Work request
Identify, in the records below, every line where the string "Toncoin" appears, and copy each such line.

Data under study
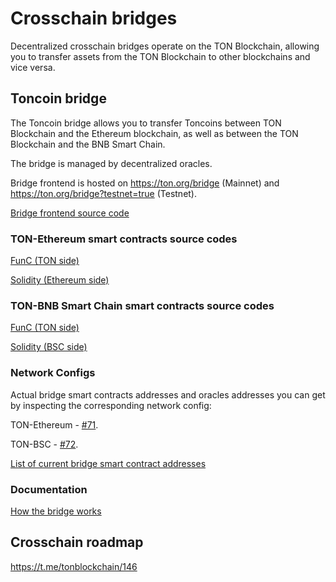 # Crosschain bridges

Decentralized crosschain bridges operate on the TON Blockchain, allowing you to transfer assets from the TON Blockchain to other blockchains and vice versa.

## Toncoin bridge

The Toncoin bridge allows you to transfer Toncoins between TON Blockchain and the Ethereum blockchain, as well as between the TON Blockchain and the BNB Smart Chain.

The bridge is managed by decentralized oracles.

Bridge frontend is hosted on https://ton.org/bridge (Mainnet) and https://ton.org/bridge?testnet=true (Testnet).

[Bridge frontend source code](https://github.com/ton-blockchain/bridge)


### TON-Ethereum smart contracts source codes

[FunC (TON side)](https://github.com/ton-blockchain/bridge-func)

[Solidity (Ethereum side)](https://github.com/ton-blockchain/bridge-solidity/tree/eth_mainnet)


### TON-BNB Smart Chain smart contracts source codes

[FunC (TON side)](https://github.com/ton-blockchain/bridge-func/tree/bsc)

[Solidity (BSC side)](https://github.com/ton-blockchain/bridge-solidity/tree/bsc_mainnet)


### Network Configs

Actual bridge smart contracts addresses and oracles addresses you can get by inspecting the corresponding network config:

TON-Ethereum - [#71](https://github.com/ton-blockchain/ton/blob/35d17249e6b54d67a5781ebf26e4ee98e56c1e50/crypto/block/block.tlb#L738).

TON-BSC - [#72](https://github.com/ton-blockchain/ton/blob/35d17249e6b54d67a5781ebf26e4ee98e56c1e50/crypto/block/block.tlb#L739).

[List of current bridge smart contract addresses](/crosschain/bridge-addresses.md) 

### Documentation

[How the bridge works](https://github.com/ton-blockchain/TIPs/issues/24)

## Crosschain roadmap

https://t.me/tonblockchain/146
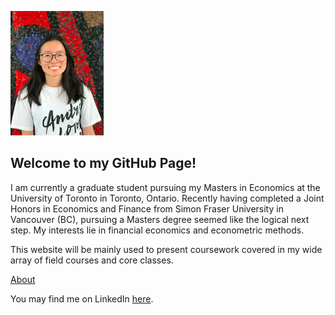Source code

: ![](thing.png)

## Welcome to my GitHub Page!



I am currently a graduate student pursuing my Masters in Economics at the University of Toronto in Toronto, Ontario. Recently having completed a Joint Honors in Economics and Finance from Simon Fraser University in Vancouver (BC), pursuing a Masters degree seemed like the logical next step. My interests lie in financial economics and econometric methods.

This website will be mainly used to present coursework covered in my wide array of field courses and core classes. 

[About](about.md)

You may find me on LinkedIn [here](https://www.linkedin.com/in/gigilin0/).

Response area
## Toncoin bridge
The Toncoin bridge allows you to transfer Toncoins between TON Blockchain and the Ethereum blockchain, as well as between the TON Blockchain and the BNB Smart Chain.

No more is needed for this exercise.